There is a common saying among those familiar with statute making, that the more one knows about how statutes are made, the less he thinks of them;-it should be the less he thinks of the statute makers. There is no more delicate function of government than making statute law, and it is fair to say none is so carelessly performed or performed by persons so illy prepared for the work. Many expedients have been resorted to to secure greater accuracy and harmony in the enactments of the legislature, such as Boards of Revision, etc., but with little beneficial effect. It was thought a great corrective was found in the constitutional clause "no law shall be revived or amended by reference to its title only, but the law revived or section amended shall be inserted at length in the new act;" and it must be admitted that it has brought about a considerable reform in the making of a numerous class of amendments, but it leaves a more troublesome class unrestricted-amendments by implication. It is no doubt a wise construction of this clause which confines its operation to such acts as assume in terms to alter or amend a given section; for, as is said by our Supreme Court in The People v. Wright, 70 Ill., 388, "It cannot be held that this clause of the Constitution embraces every enactment which in any degree, however remotely it may be, effects the prior law on a given subject, for to so hold would be to bring about an evil far greater than the one sought to be obviated by the clause."

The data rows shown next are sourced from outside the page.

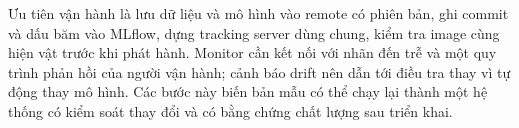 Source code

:Ưu tiên vận hành là lưu dữ liệu và mô hình vào remote có phiên bản, ghi commit và dấu băm vào MLflow, dựng tracking server dùng chung, kiểm tra image cùng hiện vật trước khi phát hành. Monitor cần kết nối với nhãn đến trễ và một quy trình phản hồi của người vận hành; cảnh báo drift nên dẫn tới điều tra thay vì tự động thay mô hình. Các bước này biến bản mẫu có thể chạy lại thành một hệ thống có kiểm soát thay đổi và có bằng chứng chất lượng sau triển khai.

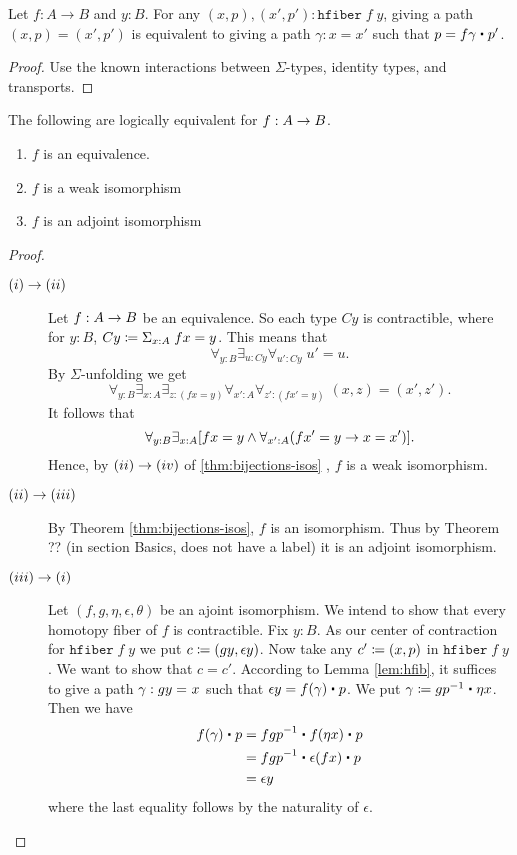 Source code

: \begin{lem}\label{lem:hfib}
Let $f : A \to B$ and $y : B$. For any $(x,p), (x',p') : \mathtt{hfiber} \; f \;y$, giving a path $(x,p) = (x',p')$ is equivalent to giving a path $\gamma : x = x'$ such that $p = f\gamma \ct p' $. 
\end{lem}
\begin{proof}
Use the known interactions between $\Sigma$-types, identity types, and transports.
\end{proof}

\begin{thm}\label{thm:equiv-iso-adj} The following are logically equivalent for $f:A\rightarrow B$.
\begin{enumerate}
\item $f$ is an equivalence.
\item $f$ is a weak isomorphism
\item $f$ is an adjoint isomorphism
\end{enumerate}
\end{thm}
\begin{proof} $\;$

\begin{description}
\item[$(i)\rightarrow (ii)$] 
Let $f:A\rightarrow B$ be an equivalence.  So each type $Cy$ is contractible, where for $y:B$, $Cy \coloneqq \Sigma_{x:A}\; fx=y$.  This means that
  \[ \forall_{y:B}\exists_{u:Cy}\forall_{u':Cy}\; u'=u.\]
By $\Sigma$-unfolding we get
  \[ \forall_{y:B}\exists_{x:A}\exists_{z:(fx=y)}
                            \forall_{x':A}\forall_{z':(fx'=y)}\; (x,z)=(x',z').
  \]
It follows that
  \[ \forall_{y:B}\exists_{x:A}[fx=y\wedge\forall_{x':A}(fx'=y\rightarrow  x=x')].
  \]
Hence, by $(ii)\rightarrow (iv)$ of \autoref{thm:bijections-isos} , $f$ is a weak isomorphism.
\item[$(ii)\rightarrow (iii)$] By Theorem \ref{thm:bijections-isos}, $f$ is an isomorphism. Thus by Theorem ?? (in section Basics, does not have a label) it is an adjoint isomorphism.

\item[$(iii)\rightarrow (i)$] Let $(f,g,\eta,\epsilon,\theta)$ be an ajoint isomorphism. We intend to show that every homotopy fiber of $f$ is contractible. Fix $y : B$.
As our center of contraction for $\mathtt{hfiber} \; f \;y$ we put $c \coloneqq (gy, \epsilon y)$. Now take any $c' \coloneqq (x, p)$ in $\mathtt{hfiber} \; f \;y$. We want to show that $c = c'$. According to Lemma \ref{lem:hfib}, it suffices to give a path $\gamma : gy =_{} x$ such that $\epsilon y = f(\gamma) \ct p$. We put $\gamma \defeq {\opp{gp}} \ct {\eta x}$. Then we have 
\begin{align*}
f(\gamma) \ct p & = \opp{fgp} \ct {f (\eta x)} \ct p \\
& = \opp{fgp} \ct {\epsilon(f x)} \ct p \\
& = \epsilon y
\end{align*}
where the last equality follows by the naturality of $\epsilon$.

\end{description}
\end{proof}
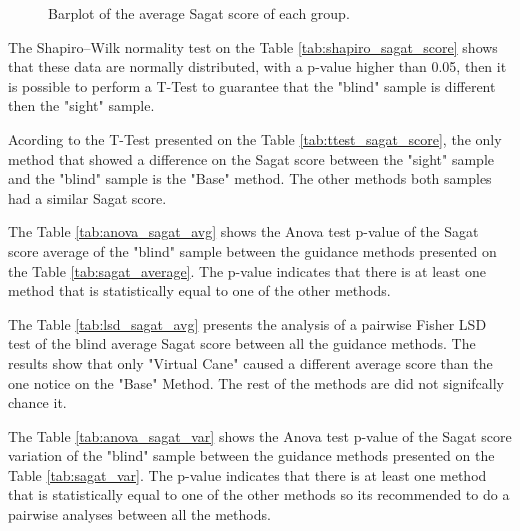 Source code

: 

\begin{figure}[!htb]
    \centering
    \resizebox{0.6\linewidth}{!}{
    
    }
    \caption{Barplot of the average Sagat score of each group.}
    \label{fig:barplot_sagat}
\end{figure}

The Shapiro–Wilk normality test on the Table \ref{tab:shapiro_sagat_score} shows that these data are normally distributed, with a p-value higher than 0.05, then it is possible to perform a T-Test to guarantee that the "blind" sample is different then the "sight" sample.



Acording to the T-Test presented on the Table \ref{tab:ttest_sagat_score}, the only method that showed a difference on the Sagat score between the "sight" sample and the "blind" sample is the "Base" method. The other methods both samples had a similar Sagat score.



The Table \ref{tab:anova_sagat_avg} shows the Anova test p-value of the Sagat score average of the "blind" sample between the guidance methods presented on the Table \ref{tab:sagat_average}. The p-value indicates that there is at least one method that is statistically equal to one of the other methods.



The Table \ref{tab:lsd_sagat_avg} presents the analysis of a pairwise Fisher LSD test of the blind average Sagat score  between all the guidance methods. The results show that only "Virtual Cane" caused a different average score than the one notice on the "Base" Method. The rest of the methods are did not signifcally chance it.



The Table \ref{tab:anova_sagat_var} shows the Anova test p-value of the Sagat score variation of the "blind" sample between the guidance methods presented on the Table \ref{tab:sagat_var}. The p-value indicates that there is at least one method that is statistically equal to one of the other methods so its recommended to do a pairwise analyses between all the methods.



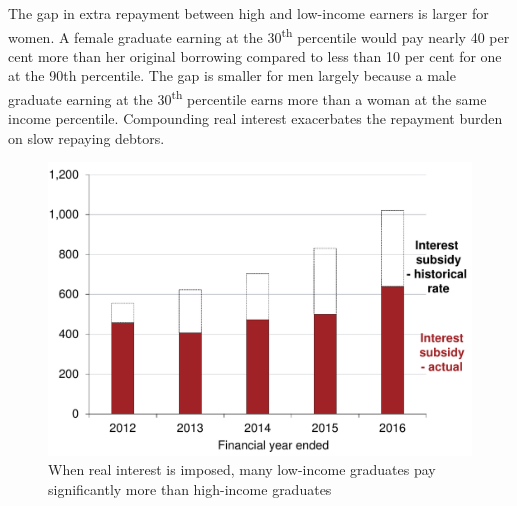 \documentclass[embargoed]{grattan}
\begin{document}
The gap in extra repayment between high and low-income earners is larger for women.
A female graduate earning at the 30\textsuperscript{th} percentile would pay nearly 40 per cent more than her original borrowing compared to less than 10 per cent for one at the 90th percentile.
The gap is smaller for men largely because a male graduate earning at the 30\textsuperscript{th} percentile earns more than a woman at the same income percentile.
Compounding real interest exacerbates the repayment burden on slow repaying debtors.


\begin{figure}
\caption{When real interest is imposed, many low-income graduates pay significantly more than high-income graduates}\label{fig:fig14-when-real-interest-imposed-many-low-income-grads-pay-signif-more-than-high-income-grads}


\includegraphics[page=14]{atlas/Chartpack.pdf}

%
\end{figure}
\end{document}
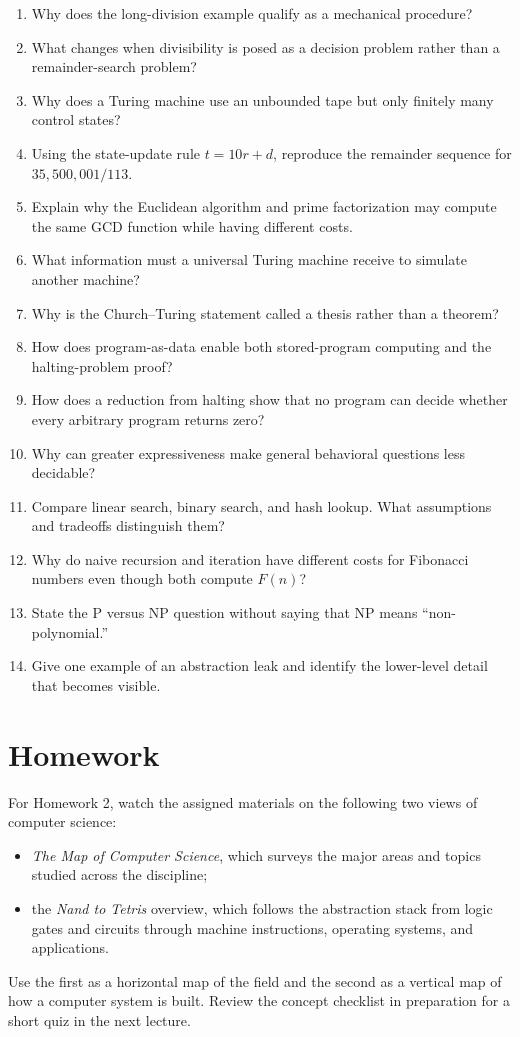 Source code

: \documentclass[11pt]{article}
\begin{document}
\begin{enumerate}
  \item Why does the long-division example qualify as a mechanical procedure?
  \item What changes when divisibility is posed as a decision problem rather than a remainder-search problem?
  \item Why does a Turing machine use an unbounded tape but only finitely many control states?
  \item Using the state-update rule $t=10r+d$, reproduce the remainder sequence for $35{,}500{,}001/113$.
  \item Explain why the Euclidean algorithm and prime factorization may compute the same GCD function while having different costs.
  \item What information must a universal Turing machine receive to simulate another machine?
  \item Why is the Church--Turing statement called a thesis rather than a theorem?
  \item How does program-as-data enable both stored-program computing and the halting-problem proof?
  \item How does a reduction from halting show that no program can decide whether every arbitrary program returns zero?
  \item Why can greater expressiveness make general behavioral questions less decidable?
  \item Compare linear search, binary search, and hash lookup. What assumptions and tradeoffs distinguish them?
  \item Why do naive recursion and iteration have different costs for Fibonacci numbers even though both compute $F(n)$?
  \item State the P versus NP question without saying that NP means ``non-polynomial.''
  \item Give one example of an abstraction leak and identify the lower-level detail that becomes visible.
\end{enumerate}

\section*{Homework}
For Homework 2, watch the assigned materials on the following two views of
computer science:
\begin{itemize}
  \item \emph{The Map of Computer Science}, which surveys the major areas and
  topics studied across the discipline;
  \item the \emph{Nand to Tetris} overview, which follows the abstraction stack
  from logic gates and circuits through machine instructions, operating systems,
  and applications.
\end{itemize}
Use the first as a horizontal map of the field and the second as a vertical map
of how a computer system is built. Review the concept checklist in preparation
for a short quiz in the next lecture.
\end{document}
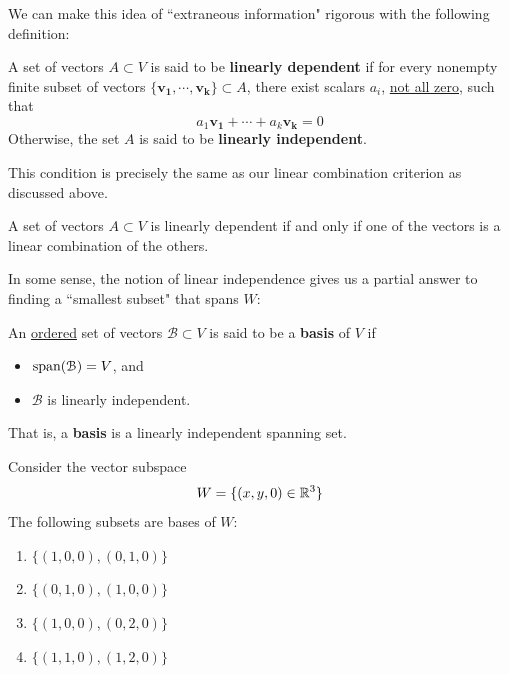     We can make this idea of ``extraneous information" rigorous with the following definition:
    
     \begin{definition}
    A set of vectors $A \subset V$ is said to be \textbf{linearly dependent} if for every nonempty finite subset of vectors $\{\bm{v_1}, \cdots, \bm{v_k}\} \subset A$, there exist scalars $a_i$, \underline{not all zero}, such that $$a_1\bm{v_1} + \cdots + a_k\bm{v_k} = 0$$ Otherwise, the set $A$ is said to be \textbf{linearly independent}.
    \end{definition}
    
    This condition is precisely the same as our linear combination criterion as discussed above. 
    
    \begin{proposition}
     A set of vectors $A \subset V$ is linearly dependent if and only if one of the vectors is a linear combination of the others.
    \end{proposition}
    
    In some sense, the notion of linear independence gives us a partial answer to finding a ``smallest subset" that spans $W$:
    
    \begin{definition}
    An \underline{ordered} set of vectors $\mathcal{B} \subset V$ is said to be a \textbf{basis} of $V$ if 
     \begin{itemize}
        \item $\textnormal{span}(\mathcal{B}) = V$, and 
        \item $\mathcal{B}$ is linearly independent.
    \end{itemize}
    
    That is, a \textbf{basis} is a linearly independent spanning set.
    \end{definition}
    
    \begin{example}
    Consider the vector subspace $$W = \{(x, y, 0) \in \mathbb{R}^3 \}$$
    The following subsets are bases of $W$:
    
    \begin{enumerate}[label=(\roman*)]
        \item $\{(1,0,0), (0,1,0)\}$
        \item $\{(0,1,0), (1,0,0)\}$
        \item $\{(1,0,0),(0,2,0)\}$
        \item $\{(1,1,0),(1,2,0)\}$
    \end{enumerate}
    \end{example}
    
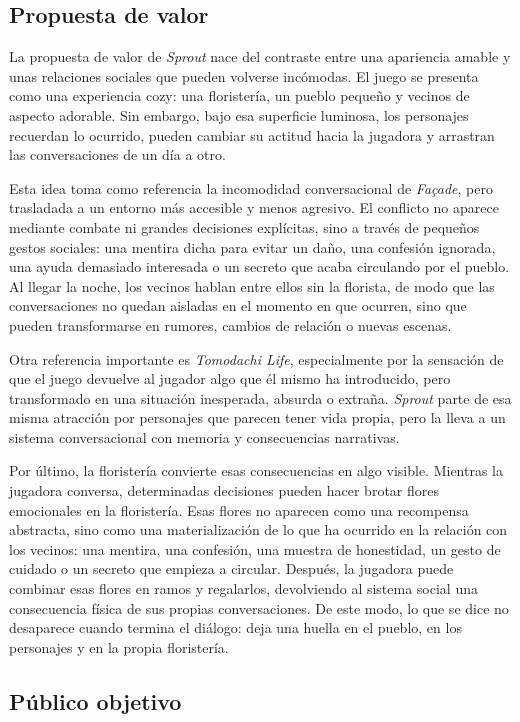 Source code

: \documentclass[12pt,twoside,titlepage]{report}
\begin{document}
\subsection{Propuesta de valor}

La propuesta de valor de \textit{Sprout} nace del contraste entre una apariencia amable y unas relaciones sociales que pueden volverse incómodas. El juego se presenta como una experiencia cozy: una floristería, un pueblo pequeño y vecinos de aspecto adorable. Sin embargo, bajo esa superficie luminosa, los personajes recuerdan lo ocurrido, pueden cambiar su actitud hacia la jugadora y arrastran las conversaciones de un día a otro.

Esta idea toma como referencia la incomodidad conversacional de \textit{Façade}, pero trasladada a un entorno más accesible y menos agresivo. El conflicto no aparece mediante combate ni grandes decisiones explícitas, sino a través de pequeños gestos sociales: una mentira dicha para evitar un daño, una confesión ignorada, una ayuda demasiado interesada o un secreto que acaba circulando por el pueblo. Al llegar la noche, los vecinos hablan entre ellos sin la florista, de modo que las conversaciones no quedan aisladas en el momento en que ocurren, sino que pueden transformarse en rumores, cambios de relación o nuevas escenas.

Otra referencia importante es \textit{Tomodachi Life}, especialmente por la sensación de que el juego devuelve al jugador algo que él mismo ha introducido, pero transformado en una situación inesperada, absurda o extraña. \textit{Sprout} parte de esa misma atracción por personajes que parecen tener vida propia, pero la lleva a un sistema conversacional con memoria y consecuencias narrativas.

Por último, la floristería convierte esas consecuencias en algo visible. Mientras la jugadora conversa, determinadas decisiones pueden hacer brotar flores emocionales en la floristería. Esas flores no aparecen como una recompensa abstracta, sino como una materialización de lo que ha ocurrido en la relación con los vecinos: una mentira, una confesión, una muestra de honestidad, un gesto de cuidado o un secreto que empieza a circular. Después, la jugadora puede combinar esas flores en ramos y regalarlos, devolviendo al sistema social una consecuencia física de sus propias conversaciones. De este modo, lo que se dice no desaparece cuando termina el diálogo: deja una huella en el pueblo, en los personajes y en la propia floristería.


\subsection{Público objetivo}
\end{document}
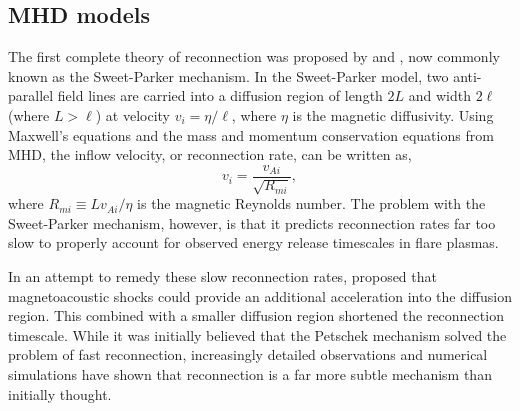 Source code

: 	\subsection{MHD models}
	The first complete theory of reconnection was proposed by \citet{sweet_neutral_1958} and \citet{parker_sweets_1957,parker_solar-flare_1963}, now commonly known as the Sweet-Parker mechanism. In the Sweet-Parker model, two anti-parallel field lines are carried into a diffusion region of length $2L$ and width $2\ell$ (where $L>\ell$) at velocity $v_i=\eta/\ell$, where $\eta$ is the magnetic diffusivity. Using Maxwell's equations and the mass and momentum conservation equations from MHD, the inflow velocity, or reconnection rate, can be written as,
	\begin{equation}
		v_i = \frac{v_{Ai}}{\sqrt{R_{mi}}},
	\end{equation}
	where $R_{mi}\equiv Lv_{Ai}/\eta$ is the magnetic Reynolds number. The problem with the Sweet-Parker mechanism, however, is that it predicts reconnection rates far too slow to properly account for observed energy release timescales in flare plasmas.

	In an attempt to remedy these slow reconnection rates, \citet{petschek_magnetic_1964} proposed that magnetoacoustic shocks could provide an additional acceleration into the diffusion region. This combined with a smaller diffusion region shortened the reconnection timescale. While it was initially believed that the Petschek mechanism solved the problem of fast reconnection, increasingly detailed observations and numerical simulations have shown that reconnection is a far more subtle mechanism than initially thought.


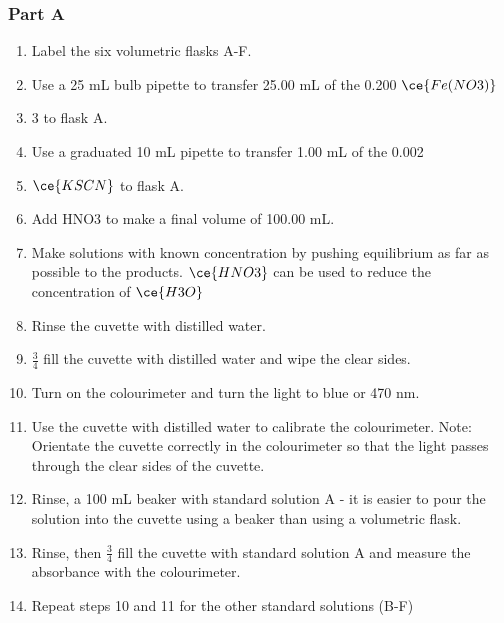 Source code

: 	\subsubsection{Part A}
		\begin{enumerate}
			\item Label the six volumetric flasks A-F.
			\item Use a 25 mL bulb pipette to transfer 25.00 mL of the 0.200 \unit{\moLar} $\ce{Fe(NO3)}$\item 3 to flask A.
			\item Use a graduated 10 mL pipette to transfer 1.00 mL of the 0.002 \unit{\moLar} \item $\ce{KSCN}$ to flask A.
			\item Add HNO3 to make a final volume of 100.00 mL.
			\item Make solutions with known concentration by pushing equilibrium as far as possible to the products. $\ce{HNO3}$ can be used to reduce the concentration of $\ce{H3O}$
			\item Rinse the cuvette with distilled water.
			\item $\frac{3}{4}$ fill the cuvette with distilled water and wipe the clear sides. 
			\item Turn on the colourimeter and turn the light to blue or 470 nm.
			\item Use the cuvette with distilled water to calibrate the colourimeter. Note: Orientate the cuvette correctly in the colourimeter so that the light passes through the clear sides of the cuvette.
			\item Rinse, a 100 mL beaker with standard solution A - it is easier to pour the solution into the cuvette using a beaker than using a volumetric flask.
			\item Rinse, then $\frac{3}{4}$ fill the cuvette with standard solution A and measure the absorbance with the colourimeter.
			\item Repeat steps 10 and 11 for the other standard solutions (B-F)
		\end{enumerate}
	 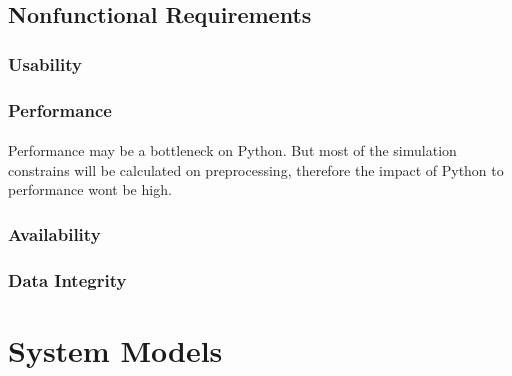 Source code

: \documentclass[a4paper, 12pt]{article}
\begin{document}
        \subsection{Nonfunctional Requirements} \paragraph{}
            \subsubsection{Usability} \paragraph{}
            \subsubsection{Performance} \paragraph{}
                Performance may be a bottleneck on \gls{Python}. But most of the simulation constrains will be calculated on preprocessing, therefore the impact of \gls{Python} to performance wont be high.
            \subsubsection{Availability} \paragraph{}
                
            \subsubsection{Data Integrity} \paragraph{}
    \section{System Models} \paragraph{}

    \printnoidxglossaries

    \printbibliography[
        heading=bibnumbered,
        title={References}]
    
\end{document}

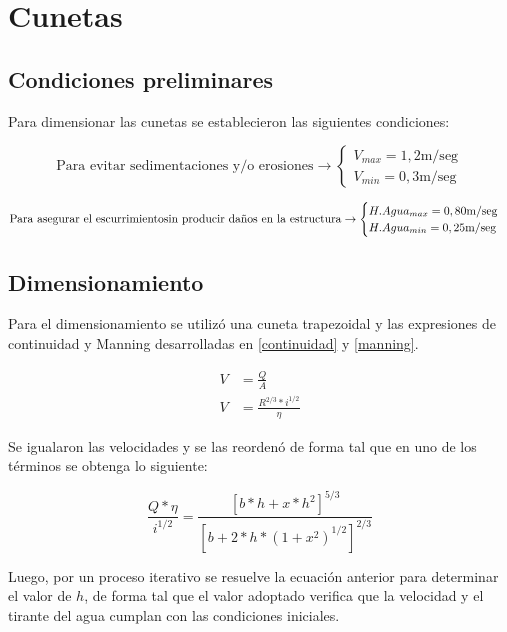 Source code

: \documentclass[../main.tex]{subfiles}
\begin{document}
\section{Cunetas}

\subsection{Condiciones preliminares}
Para dimensionar las cunetas se establecieron las siguientes condiciones:

\begin{equation*}
\text{Para evitar sedimentaciones y/o erosiones} \rightarrow
\begin{cases}
V_{max} = 1,2 \text{m/seg} \\
V_{min} = 0,3 \text{m/seg}
\end{cases}
\end{equation*}

\begin{equation*}
\text{Para asegurar el escurrimiento} \\ \text{sin producir daños en la estructura} \rightarrow
\begin{cases}
H. Agua_{max} = 0,80 \text{m/seg} \\
H. Agua_{min} = 0,25 \text{m/seg}
\end{cases}
\end{equation*}

\subsection{Dimensionamiento}
Para el dimensionamiento se utilizó una cuneta trapezoidal y las expresiones de continuidad y Manning desarrolladas en \cref{continuidad} y \cref{manning}. \cite{presentaciones}

\begin{align}
    V &= \frac{Q}{A} \label{continuidad} \\
    V &= \frac{R^{2/3}*i^{1/2}}{\eta} \label{manning}
\end{align}

Se igualaron las velocidades y se las reordenó de forma tal que en uno de los términos se obtenga lo siguiente:

\begin{equation}
    \frac{Q*\eta}{i^{1/2}} = \frac{[b*h + x*h^2]^{5/3}}{[b + 2*h*(1+x^2)^{1/2}]^{2/3}}
\end{equation}

Luego, por un proceso iterativo se resuelve la ecuación anterior para determinar el valor de $h$, de forma tal que el valor adoptado verifica que la velocidad y el tirante  del agua cumplan con las condiciones iniciales.
\end{document}
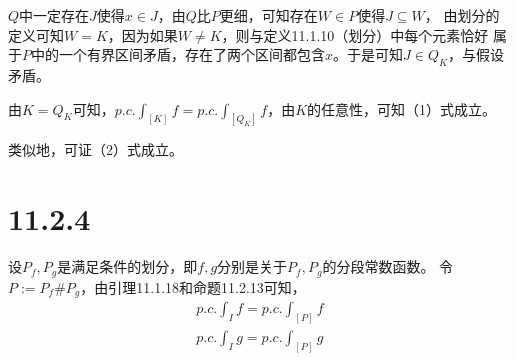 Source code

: \documentclass{article}
\begin{document}
$Q$中一定存在$J$使得$x \in J$，由$Q$比$P$更细，可知存在$W \in P$使得$J \subseteq W$，
由划分的定义可知$W = K$，因为如果$W \neq K$，则与定义11.1.10（划分）中每个元素恰好
属于$P$中的一个有界区间矛盾，存在了两个区间都包含$x$。于是可知$J \in Q_K$，与假设矛盾。

由$K = Q_K$可知，$p.c.\int_{[K]} f = p.c.\int_{[Q_K]}f$，由$K$的任意性，可知（1）式成立。

类似地，可证（2）式成立。

\section*{11.2.4}

设$P_f,P_g$是满足条件的划分，即$f,g$分别是关于$P_f,P_g$的分段常数函数。
令$P := P_f \# P_g$，由引理11.1.18和命题11.2.13可知，
\begin{align*}
  p.c.\int_{I} f = p.c.\int_{[P]}f \\
  p.c.\int_{I} g = p.c.\int_{[P]}g
\end{align*}
\end{document}
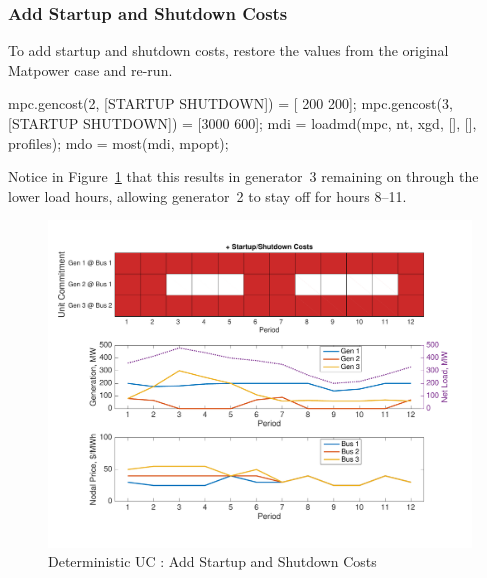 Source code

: \documentclass[12pt]{article}
\newcommand{\matpower}[0]{{\sc Matpower}}
\numberwithin{equation}{section}
\numberwithin{table}{section}
\numberwithin{figure}{section}
\begin{document}
\subsubsection*{Add Startup and Shutdown Costs}
To add startup and shutdown costs, restore the values from the original \matpower{} case and re-run.
\begin{Code}
mpc.gencost(2, [STARTUP SHUTDOWN]) = [ 200 200];
mpc.gencost(3, [STARTUP SHUTDOWN]) = [3000 600];
mdi = loadmd(mpc, nt, xgd, [], [], profiles);
mdo = most(mdi, mpopt);
\end{Code}
Notice in Figure~\ref{fig:uc_ex_3} that this results in generator~3 remaining on through the lower load hours, allowing generator~2 to stay off for hours 8--11.
\begin{figure}[hbtp]
  \centering
  \includegraphics[width=\textwidth]{./figures/uc-ex-3}
  \caption{Deterministic UC : Add Startup and Shutdown Costs}
  \label{fig:uc_ex_3}
\end{figure}
\end{document}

There are, however, some examples in the enactments of our legislature that go far to show that this construction opens

a wide door to evasion of the true spirit of the clause. It nearly breaks down its restraining force and throws us back upon a very slender reliance-the conscience and care of the legislator. A single instance (and I might cite many) will suffice to illustrate this point. The act of March 26, 1872, with reference to changing the name, place of business, increasing or decreasing the number of directors of corporations, etc., allows these changes to be made on a vote of two thirds of all the stock of the corporation at a meeting called by the directors. Some difficulty sprang up in a corporation that happened to have an even number of directors, upon which the directors were evenly divided. One of the parties controlled a majority of the stock but not two thirds. This party conceived the idea that if they could add one or more to the number of directors, they might elect the new members and thus secure control of the board, but as the statute stood they could not come within its terms; so it was desirable that the statute should be amended. The desired amendment could have been made by the insertion of the words "or a majority of the stockholders" in one section, and the change of the word "two thirds" to "majority" in two other sections. The straightforward way and the one the constitution makers no doubt intended and public policy demanded, was to have proceeded directly to the amendment of those sections in this way, that is, by a bill professedly for that purpose and in which the sections amended would have been "inserted at length in the new act." This course would have drawn upon the bill for that purpose the attention of the public that is supposed to be interested in every change proposed to be made in a general law, as well as that of the particular individuals whose rights were intended to be affected. The course taken was to get an independent act passed; one that although its only purpose was to effect these changes in the existing law, made no reference to it whatever either in its title or in its text.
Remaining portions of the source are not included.